Scripps College Disinvited George Will from Speaking Series Focused on Different Views for Having Different Views

A women’s college in California pulled a speaking invitation from conservative columnist George Will this summer after he penned an op-ed questioning inflated campus-rape statistics and accused progressive federal and campus policies of promoting phony victimhood.

The Claremont Independent, a university publication encompassing the five Claremont colleges situated outside of Los Angeles, spoke with Will about the incident. The Washington Post columnist had been scheduled to speak at the Elizabeth Hubert Malott Public Affairs Program, a guest lecture series set up by Scripps College, an all-women institution at Claremont, to present conservative views — or “opinions with which we may not agree, or think we do not agree” – to a deeply progressive student body. 

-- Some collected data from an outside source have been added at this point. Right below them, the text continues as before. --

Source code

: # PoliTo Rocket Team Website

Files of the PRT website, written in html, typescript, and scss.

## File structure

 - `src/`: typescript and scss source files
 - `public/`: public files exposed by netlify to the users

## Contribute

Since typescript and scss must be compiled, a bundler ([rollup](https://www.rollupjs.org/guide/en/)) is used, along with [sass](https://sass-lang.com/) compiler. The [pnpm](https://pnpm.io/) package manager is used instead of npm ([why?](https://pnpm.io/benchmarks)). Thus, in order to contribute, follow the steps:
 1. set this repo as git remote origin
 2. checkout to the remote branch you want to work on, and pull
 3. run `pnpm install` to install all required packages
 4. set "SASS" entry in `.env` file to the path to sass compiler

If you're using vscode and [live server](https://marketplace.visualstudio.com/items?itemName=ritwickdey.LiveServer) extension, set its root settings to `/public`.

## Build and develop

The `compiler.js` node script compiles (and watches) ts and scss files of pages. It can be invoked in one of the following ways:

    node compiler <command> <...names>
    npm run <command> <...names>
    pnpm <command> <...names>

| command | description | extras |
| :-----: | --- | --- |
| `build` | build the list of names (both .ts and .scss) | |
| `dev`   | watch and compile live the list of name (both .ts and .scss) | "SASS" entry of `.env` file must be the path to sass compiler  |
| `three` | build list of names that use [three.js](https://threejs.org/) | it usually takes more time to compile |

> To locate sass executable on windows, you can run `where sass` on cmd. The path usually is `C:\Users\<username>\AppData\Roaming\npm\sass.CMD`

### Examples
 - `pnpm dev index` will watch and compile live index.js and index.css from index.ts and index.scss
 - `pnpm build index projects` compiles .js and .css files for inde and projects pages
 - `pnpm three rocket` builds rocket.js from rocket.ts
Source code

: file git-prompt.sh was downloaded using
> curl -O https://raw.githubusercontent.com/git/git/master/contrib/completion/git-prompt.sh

But after Will’s June 6 column – which prompted an unsuccessful campaign to push the Post to drop his syndication and caused four U.S. Democratic senators to single the columnist out for opprobrium – things changed. “It was in the works and then it wasn’t in the works,” Will told the newspaper. “They didn’t say that the column was the reason, but it was the reason.”

The decision was not without its critics, Will continued, saying that former American Enterprise Institute president Christopher DeMuth resigned from the program’s speaker-selection committee in protest. 

A study by one of Scripps’s sister colleges, Claremont McKenna, found that of the 532 core faculty on the Claremont campuses, only 15 were Republican. Not one of them taught at Scripps.